** Opening DATA block **

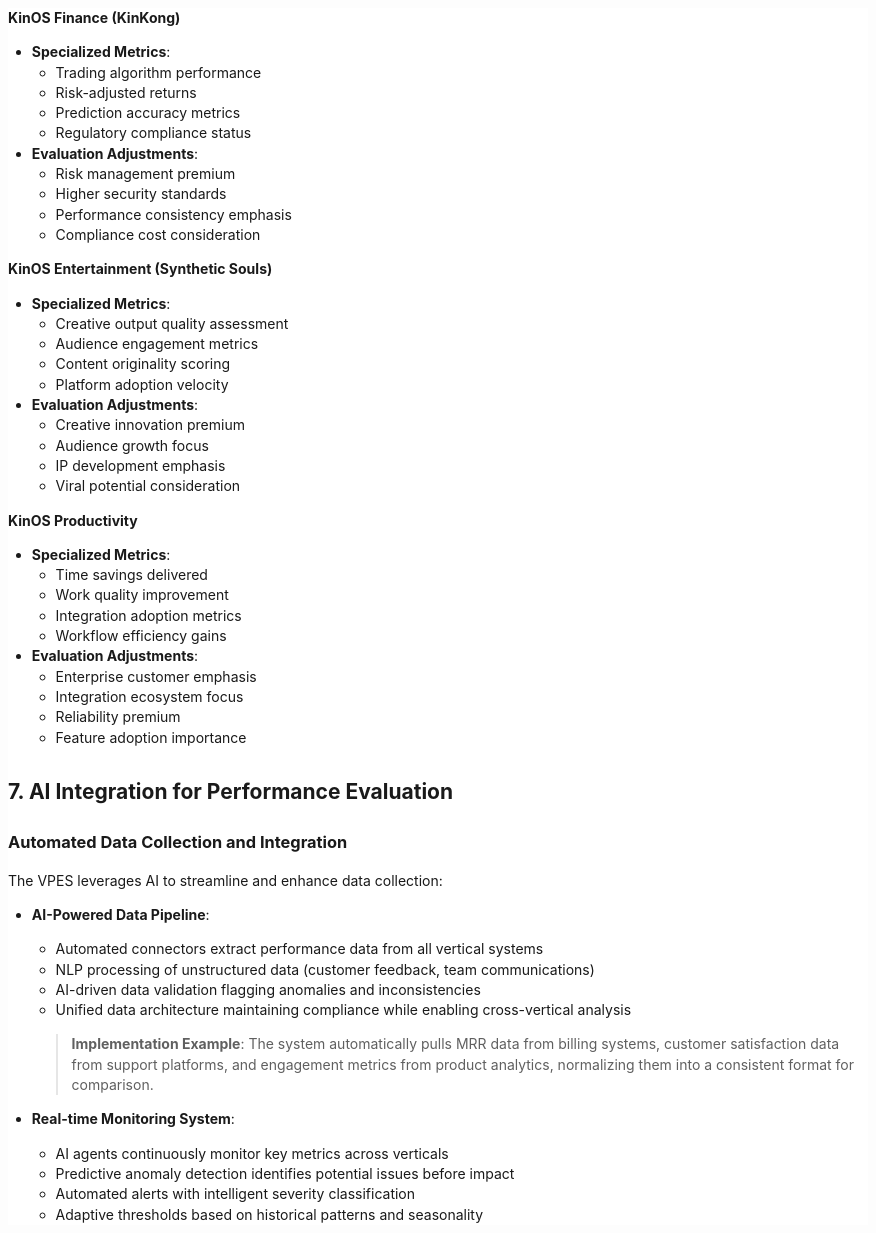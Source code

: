 **KinOS Finance (KinKong)**
- **Specialized Metrics**:
  - Trading algorithm performance
  - Risk-adjusted returns
  - Prediction accuracy metrics
  - Regulatory compliance status
- **Evaluation Adjustments**:
  - Risk management premium
  - Higher security standards
  - Performance consistency emphasis
  - Compliance cost consideration

**KinOS Entertainment (Synthetic Souls)**
- **Specialized Metrics**:
  - Creative output quality assessment
  - Audience engagement metrics
  - Content originality scoring
  - Platform adoption velocity
- **Evaluation Adjustments**:
  - Creative innovation premium
  - Audience growth focus
  - IP development emphasis
  - Viral potential consideration

**KinOS Productivity**
- **Specialized Metrics**:
  - Time savings delivered
  - Work quality improvement
  - Integration adoption metrics
  - Workflow efficiency gains
- **Evaluation Adjustments**:
  - Enterprise customer emphasis
  - Integration ecosystem focus
  - Reliability premium
  - Feature adoption importance

## 7. AI Integration for Performance Evaluation

### Automated Data Collection and Integration

The VPES leverages AI to streamline and enhance data collection:

- **AI-Powered Data Pipeline**:
  - Automated connectors extract performance data from all vertical systems
  - NLP processing of unstructured data (customer feedback, team communications)
  - AI-driven data validation flagging anomalies and inconsistencies
  - Unified data architecture maintaining compliance while enabling cross-vertical analysis

  > **Implementation Example**: The system automatically pulls MRR data from billing systems, customer satisfaction data from support platforms, and engagement metrics from product analytics, normalizing them into a consistent format for comparison.

- **Real-time Monitoring System**:
  - AI agents continuously monitor key metrics across verticals
  - Predictive anomaly detection identifies potential issues before impact
  - Automated alerts with intelligent severity classification
  - Adaptive thresholds based on historical patterns and seasonality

** Closing DATA block **

WORK REQUEST — Once you find the line with "- Risk-adjusted returns" above, print it and every line after it up to and including the line with "- Creative innovation premium", exactly as written and nothing else.

RESULT FOR THIS EXERCISE —
  - Risk-adjusted returns
  - Prediction accuracy metrics
  - Regulatory compliance status
- **Evaluation Adjustments**:
  - Risk management premium
  - Higher security standards
  - Performance consistency emphasis
  - Compliance cost consideration

**KinOS Entertainment (Synthetic Souls)**
- **Specialized Metrics**:
  - Creative output quality assessment
  - Audience engagement metrics
  - Content originality scoring
  - Platform adoption velocity
- **Evaluation Adjustments**:
  - Creative innovation premium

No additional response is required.